日本大百科全書(ニッポニカ) 「酸化スズ」の意味・わかりやすい解説
酸化スズ
さんかすず
tin oxide
スズと酸素の化合物。次の2種の化合物がよく知られている。ほかに三酸化二スズSn2O3や、さらに酸素の含有量の多いSn3O4なども報告されている。
(1)酸化スズ(Ⅱ) スズ(Ⅱ)塩溶液にアンモニア水を加えて生じた沈殿を脱水してつくる。青黒色の金属様結晶。水に不溶。両性で酸、アルカリに溶ける。空気中で熱すると220℃以上で酸化スズ(Ⅳ)になる。還元剤として用いる。スズ(Ⅱ)塩を加水分解すると水和物3SnO・H2Oが得られる。これは[Sn6O8H4]のようなクラスター化合物である。

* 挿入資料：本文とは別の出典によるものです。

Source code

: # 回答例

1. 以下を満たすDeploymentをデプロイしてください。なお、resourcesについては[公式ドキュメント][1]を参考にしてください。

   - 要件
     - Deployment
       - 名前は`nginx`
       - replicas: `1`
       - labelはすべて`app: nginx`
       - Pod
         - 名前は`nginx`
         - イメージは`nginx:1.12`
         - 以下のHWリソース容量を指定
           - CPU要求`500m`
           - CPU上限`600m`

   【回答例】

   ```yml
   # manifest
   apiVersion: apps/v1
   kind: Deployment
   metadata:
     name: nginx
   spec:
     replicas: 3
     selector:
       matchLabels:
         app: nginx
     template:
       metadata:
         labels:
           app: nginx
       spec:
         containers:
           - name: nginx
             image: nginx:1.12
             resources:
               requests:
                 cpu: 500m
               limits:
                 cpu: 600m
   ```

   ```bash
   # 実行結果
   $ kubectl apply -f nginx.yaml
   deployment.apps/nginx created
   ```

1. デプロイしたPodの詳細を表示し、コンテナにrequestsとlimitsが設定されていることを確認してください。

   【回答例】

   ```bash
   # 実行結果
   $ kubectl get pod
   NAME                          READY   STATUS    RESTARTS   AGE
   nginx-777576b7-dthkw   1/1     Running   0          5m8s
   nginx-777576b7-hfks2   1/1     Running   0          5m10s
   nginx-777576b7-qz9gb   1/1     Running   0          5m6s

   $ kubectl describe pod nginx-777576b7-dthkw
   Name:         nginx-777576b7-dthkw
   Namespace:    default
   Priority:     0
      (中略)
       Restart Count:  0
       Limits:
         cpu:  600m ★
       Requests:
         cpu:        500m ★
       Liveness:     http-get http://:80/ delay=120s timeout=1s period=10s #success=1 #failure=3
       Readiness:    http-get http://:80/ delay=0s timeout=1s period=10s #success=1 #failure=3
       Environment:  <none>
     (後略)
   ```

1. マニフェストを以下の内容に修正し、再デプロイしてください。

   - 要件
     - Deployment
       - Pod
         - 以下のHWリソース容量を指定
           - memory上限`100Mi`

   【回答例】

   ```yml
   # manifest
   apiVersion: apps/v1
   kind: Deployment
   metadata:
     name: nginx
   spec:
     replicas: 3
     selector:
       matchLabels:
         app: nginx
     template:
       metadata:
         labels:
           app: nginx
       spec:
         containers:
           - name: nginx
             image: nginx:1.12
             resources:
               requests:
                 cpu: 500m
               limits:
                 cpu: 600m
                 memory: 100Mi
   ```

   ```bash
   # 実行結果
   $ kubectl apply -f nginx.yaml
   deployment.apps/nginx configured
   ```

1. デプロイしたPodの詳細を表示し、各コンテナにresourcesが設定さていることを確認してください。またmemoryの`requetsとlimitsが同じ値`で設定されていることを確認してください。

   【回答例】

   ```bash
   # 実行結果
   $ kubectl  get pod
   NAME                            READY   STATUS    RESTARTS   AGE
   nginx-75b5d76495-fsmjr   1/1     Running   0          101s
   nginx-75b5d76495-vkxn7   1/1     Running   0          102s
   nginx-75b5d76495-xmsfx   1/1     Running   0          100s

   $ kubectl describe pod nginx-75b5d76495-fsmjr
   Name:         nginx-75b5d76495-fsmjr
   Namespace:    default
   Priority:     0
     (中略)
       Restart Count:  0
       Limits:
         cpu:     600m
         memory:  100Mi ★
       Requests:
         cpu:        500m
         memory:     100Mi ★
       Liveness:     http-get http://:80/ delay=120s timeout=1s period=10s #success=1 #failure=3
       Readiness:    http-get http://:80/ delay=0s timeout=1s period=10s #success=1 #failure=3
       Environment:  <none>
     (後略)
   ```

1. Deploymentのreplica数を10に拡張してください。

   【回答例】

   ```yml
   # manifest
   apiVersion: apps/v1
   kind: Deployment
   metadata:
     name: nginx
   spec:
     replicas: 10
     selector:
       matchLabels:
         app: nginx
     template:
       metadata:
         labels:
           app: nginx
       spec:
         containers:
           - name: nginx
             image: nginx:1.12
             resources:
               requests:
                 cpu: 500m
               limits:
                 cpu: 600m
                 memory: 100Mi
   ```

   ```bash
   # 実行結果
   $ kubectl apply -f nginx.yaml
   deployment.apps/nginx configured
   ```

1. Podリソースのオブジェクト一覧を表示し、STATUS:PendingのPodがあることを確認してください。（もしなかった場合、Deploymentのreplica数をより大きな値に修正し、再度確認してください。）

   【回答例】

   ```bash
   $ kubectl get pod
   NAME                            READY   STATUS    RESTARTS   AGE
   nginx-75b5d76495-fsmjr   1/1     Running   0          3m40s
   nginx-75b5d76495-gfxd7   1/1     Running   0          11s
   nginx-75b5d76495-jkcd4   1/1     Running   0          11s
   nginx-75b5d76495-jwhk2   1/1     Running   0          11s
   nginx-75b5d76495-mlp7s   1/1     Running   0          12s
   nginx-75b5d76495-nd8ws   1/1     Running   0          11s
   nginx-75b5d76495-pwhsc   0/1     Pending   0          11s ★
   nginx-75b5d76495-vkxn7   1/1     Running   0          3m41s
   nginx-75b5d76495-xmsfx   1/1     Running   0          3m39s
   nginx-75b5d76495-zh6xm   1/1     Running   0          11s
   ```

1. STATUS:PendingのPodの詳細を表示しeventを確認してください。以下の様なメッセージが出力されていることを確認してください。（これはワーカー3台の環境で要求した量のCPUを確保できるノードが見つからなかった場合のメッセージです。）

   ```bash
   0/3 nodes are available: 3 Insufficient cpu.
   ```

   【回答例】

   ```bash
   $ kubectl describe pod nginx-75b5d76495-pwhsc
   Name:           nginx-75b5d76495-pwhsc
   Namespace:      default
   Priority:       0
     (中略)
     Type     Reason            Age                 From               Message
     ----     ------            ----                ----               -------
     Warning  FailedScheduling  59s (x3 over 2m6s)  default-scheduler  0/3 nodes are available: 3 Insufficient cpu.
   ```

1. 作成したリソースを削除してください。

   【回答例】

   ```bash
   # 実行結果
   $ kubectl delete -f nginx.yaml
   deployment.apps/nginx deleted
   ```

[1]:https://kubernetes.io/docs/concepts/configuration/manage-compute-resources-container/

(2)酸化スズ(Ⅳ) 天然には錫石(すずいし)として産出する。金属スズを空気中で熱するか、スズを硝酸に溶かしたものを強熱して得られる。無色の結晶。水、アルカリ、アンモニア水に不溶。水酸化アルカリと溶融するとスズ(Ⅳ)酸塩となる。電気伝導性がある。炭素または水素と熱すると金属スズを得る。錫石は金属スズの原料、ガラスや金属の研摩材、エナメルや乳色ガラスの製造などに用いる。スズ(Ⅳ)塩水溶液をアンモニアなどで加水分解すると水和物SnO2・H2Oが得られるが、これは通常スズ酸とよばれるゼラチン状沈殿で、乾燥するとガラス状となる。